Segment Open
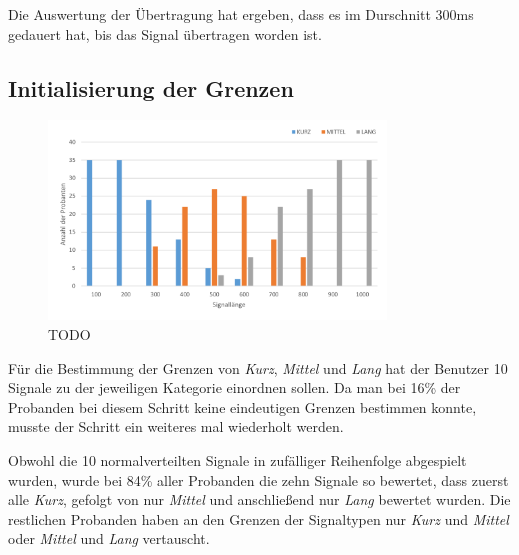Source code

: Die Auswertung der {\"U}bertragung hat ergeben, dass es im Durschnitt 300ms gedauert hat, bis das Signal {\"u}bertragen worden ist.

\subsection{Initialisierung der Grenzen}
\label{ch:Evolution{\"a}rer Algorithmus:sec:Studiendesign}

\begin{figure}[htbp] 
            \centering
   	\includegraphics[width=0.8\textwidth]{pics/analyse/Initialisierung.png}
	\caption{TODO}
	\label{fig:Initialisierung}
\end{figure}

F{\"u}r die Bestimmung der Grenzen von \textit{Kurz}, \textit{Mittel} und \textit{Lang} hat der Benutzer 10 Signale zu der jeweiligen Kategorie einordnen sollen. 
Da man bei 16\% der Probanden bei diesem Schritt keine eindeutigen Grenzen bestimmen konnte, musste der Schritt ein weiteres mal wiederholt werden. 

Obwohl die 10 normalverteilten Signale in zuf{\"a}lliger Reihenfolge abgespielt wurden, wurde bei 84\% aller Probanden die zehn Signale so bewertet, dass zuerst alle \textit{Kurz}, gefolgt von nur \textit{Mittel} und anschlie{\ss}end nur \textit{Lang} bewertet wurden. 
Die restlichen Probanden haben an den Grenzen der Signaltypen nur \textit{Kurz} und \textit{Mittel} oder \textit{Mittel} und \textit{Lang} vertauscht.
Segment Closed
Problem requirements
Could the entries above be copied out exactly, with no pictures included?

Reply to the task
Source code

: Die Auswertung der {\"U}bertragung hat ergeben, dass es im Durschnitt 300ms gedauert hat, bis das Signal {\"u}bertragen worden ist.

\subsection{Initialisierung der Grenzen}
\label{ch:Evolution{\"a}rer Algorithmus:sec:Studiendesign}

\begin{figure}[htbp] 
            \centering
   	\includegraphics[width=0.8\textwidth]{pics/analyse/Initialisierung.png}
	\caption{TODO}
	\label{fig:Initialisierung}
\end{figure}

F{\"u}r die Bestimmung der Grenzen von \textit{Kurz}, \textit{Mittel} und \textit{Lang} hat der Benutzer 10 Signale zu der jeweiligen Kategorie einordnen sollen. 
Da man bei 16\% der Probanden bei diesem Schritt keine eindeutigen Grenzen bestimmen konnte, musste der Schritt ein weiteres mal wiederholt werden. 

Obwohl die 10 normalverteilten Signale in zuf{\"a}lliger Reihenfolge abgespielt wurden, wurde bei 84\% aller Probanden die zehn Signale so bewertet, dass zuerst alle \textit{Kurz}, gefolgt von nur \textit{Mittel} und anschlie{\ss}end nur \textit{Lang} bewertet wurden. 
Die restlichen Probanden haben an den Grenzen der Signaltypen nur \textit{Kurz} und \textit{Mittel} oder \textit{Mittel} und \textit{Lang} vertauscht.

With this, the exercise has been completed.